== Segment start ==
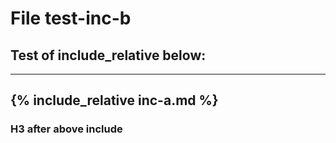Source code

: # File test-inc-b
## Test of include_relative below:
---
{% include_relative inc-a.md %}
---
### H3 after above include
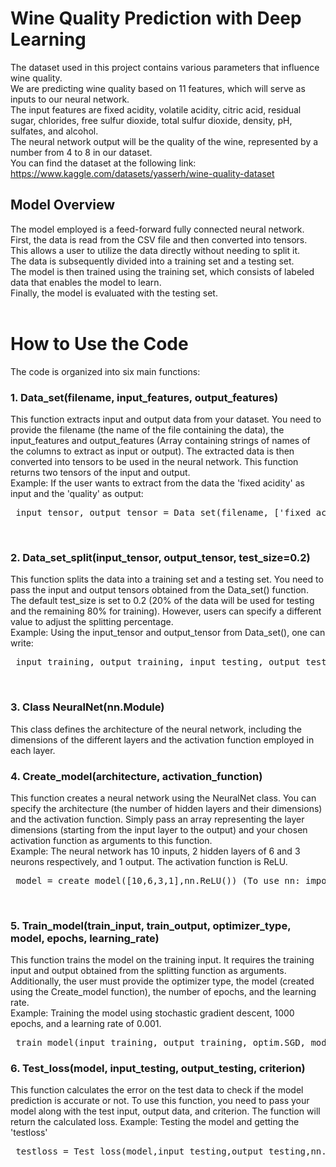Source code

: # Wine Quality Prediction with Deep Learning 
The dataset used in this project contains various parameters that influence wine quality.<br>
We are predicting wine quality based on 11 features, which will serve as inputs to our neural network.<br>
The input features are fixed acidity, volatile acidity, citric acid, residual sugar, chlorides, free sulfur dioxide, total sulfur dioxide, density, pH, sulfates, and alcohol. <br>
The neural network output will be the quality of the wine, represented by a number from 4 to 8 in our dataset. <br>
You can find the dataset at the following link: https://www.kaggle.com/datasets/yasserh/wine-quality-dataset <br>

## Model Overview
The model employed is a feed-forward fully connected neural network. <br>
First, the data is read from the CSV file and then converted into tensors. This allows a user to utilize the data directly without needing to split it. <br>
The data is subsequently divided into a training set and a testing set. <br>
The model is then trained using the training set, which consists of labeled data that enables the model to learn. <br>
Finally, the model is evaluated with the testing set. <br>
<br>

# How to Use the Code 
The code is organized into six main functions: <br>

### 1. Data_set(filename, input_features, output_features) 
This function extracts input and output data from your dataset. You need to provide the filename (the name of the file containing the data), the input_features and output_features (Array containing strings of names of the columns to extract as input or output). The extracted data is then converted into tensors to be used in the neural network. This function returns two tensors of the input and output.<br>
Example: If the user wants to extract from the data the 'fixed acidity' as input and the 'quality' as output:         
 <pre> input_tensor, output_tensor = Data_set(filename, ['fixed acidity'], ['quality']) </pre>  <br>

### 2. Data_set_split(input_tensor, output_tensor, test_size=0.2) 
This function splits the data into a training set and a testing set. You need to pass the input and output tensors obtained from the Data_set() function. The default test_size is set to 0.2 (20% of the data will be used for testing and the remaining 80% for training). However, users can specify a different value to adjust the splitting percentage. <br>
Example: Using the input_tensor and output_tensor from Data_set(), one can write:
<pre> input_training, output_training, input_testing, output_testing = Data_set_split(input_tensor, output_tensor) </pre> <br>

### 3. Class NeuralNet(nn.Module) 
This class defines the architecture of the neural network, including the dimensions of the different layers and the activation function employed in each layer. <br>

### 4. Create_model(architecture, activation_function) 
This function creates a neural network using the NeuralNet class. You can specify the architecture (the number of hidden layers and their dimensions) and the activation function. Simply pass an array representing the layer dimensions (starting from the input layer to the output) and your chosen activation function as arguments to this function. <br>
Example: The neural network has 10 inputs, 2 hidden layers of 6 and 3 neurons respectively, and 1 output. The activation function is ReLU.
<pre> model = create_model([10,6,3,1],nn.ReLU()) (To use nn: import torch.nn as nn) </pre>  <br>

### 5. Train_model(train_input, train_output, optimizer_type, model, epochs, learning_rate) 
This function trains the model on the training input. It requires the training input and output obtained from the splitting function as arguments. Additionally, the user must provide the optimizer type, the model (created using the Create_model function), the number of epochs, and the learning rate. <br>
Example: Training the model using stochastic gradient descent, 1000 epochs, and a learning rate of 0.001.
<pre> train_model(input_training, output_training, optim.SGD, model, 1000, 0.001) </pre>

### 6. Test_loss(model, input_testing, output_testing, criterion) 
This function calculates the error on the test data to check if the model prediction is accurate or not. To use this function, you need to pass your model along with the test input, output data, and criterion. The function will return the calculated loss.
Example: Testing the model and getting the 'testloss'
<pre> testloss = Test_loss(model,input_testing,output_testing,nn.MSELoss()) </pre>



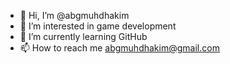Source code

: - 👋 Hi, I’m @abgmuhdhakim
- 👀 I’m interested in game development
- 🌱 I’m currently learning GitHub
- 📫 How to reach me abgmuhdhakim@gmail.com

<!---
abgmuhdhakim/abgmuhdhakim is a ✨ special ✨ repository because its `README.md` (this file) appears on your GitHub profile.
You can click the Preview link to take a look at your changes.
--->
== Segment end ==
● Aim of the task
Your task is to repeat exactly the lines from the beginning of the data to the line that contains "Data_set_split(input_tensor, output_tensor, test_size=0.2)", both ends included, leaving out pictures.

● Exercise solution
Source code

: # File test-inc-b
## Test of include_relative below:
---
{% include_relative inc-a.md %}
---
### H3 after above include
Source code

: # Wine Quality Prediction with Deep Learning 
The dataset used in this project contains various parameters that influence wine quality.<br>
We are predicting wine quality based on 11 features, which will serve as inputs to our neural network.<br>
The input features are fixed acidity, volatile acidity, citric acid, residual sugar, chlorides, free sulfur dioxide, total sulfur dioxide, density, pH, sulfates, and alcohol. <br>
The neural network output will be the quality of the wine, represented by a number from 4 to 8 in our dataset. <br>
You can find the dataset at the following link: https://www.kaggle.com/datasets/yasserh/wine-quality-dataset <br>

## Model Overview
The model employed is a feed-forward fully connected neural network. <br>
First, the data is read from the CSV file and then converted into tensors. This allows a user to utilize the data directly without needing to split it. <br>
The data is subsequently divided into a training set and a testing set. <br>
The model is then trained using the training set, which consists of labeled data that enables the model to learn. <br>
Finally, the model is evaluated with the testing set. <br>
<br>

# How to Use the Code 
The code is organized into six main functions: <br>

### 1. Data_set(filename, input_features, output_features) 
This function extracts input and output data from your dataset. You need to provide the filename (the name of the file containing the data), the input_features and output_features (Array containing strings of names of the columns to extract as input or output). The extracted data is then converted into tensors to be used in the neural network. This function returns two tensors of the input and output.<br>
Example: If the user wants to extract from the data the 'fixed acidity' as input and the 'quality' as output:         
 <pre> input_tensor, output_tensor = Data_set(filename, ['fixed acidity'], ['quality']) </pre>  <br>

### 2. Data_set_split(input_tensor, output_tensor, test_size=0.2) 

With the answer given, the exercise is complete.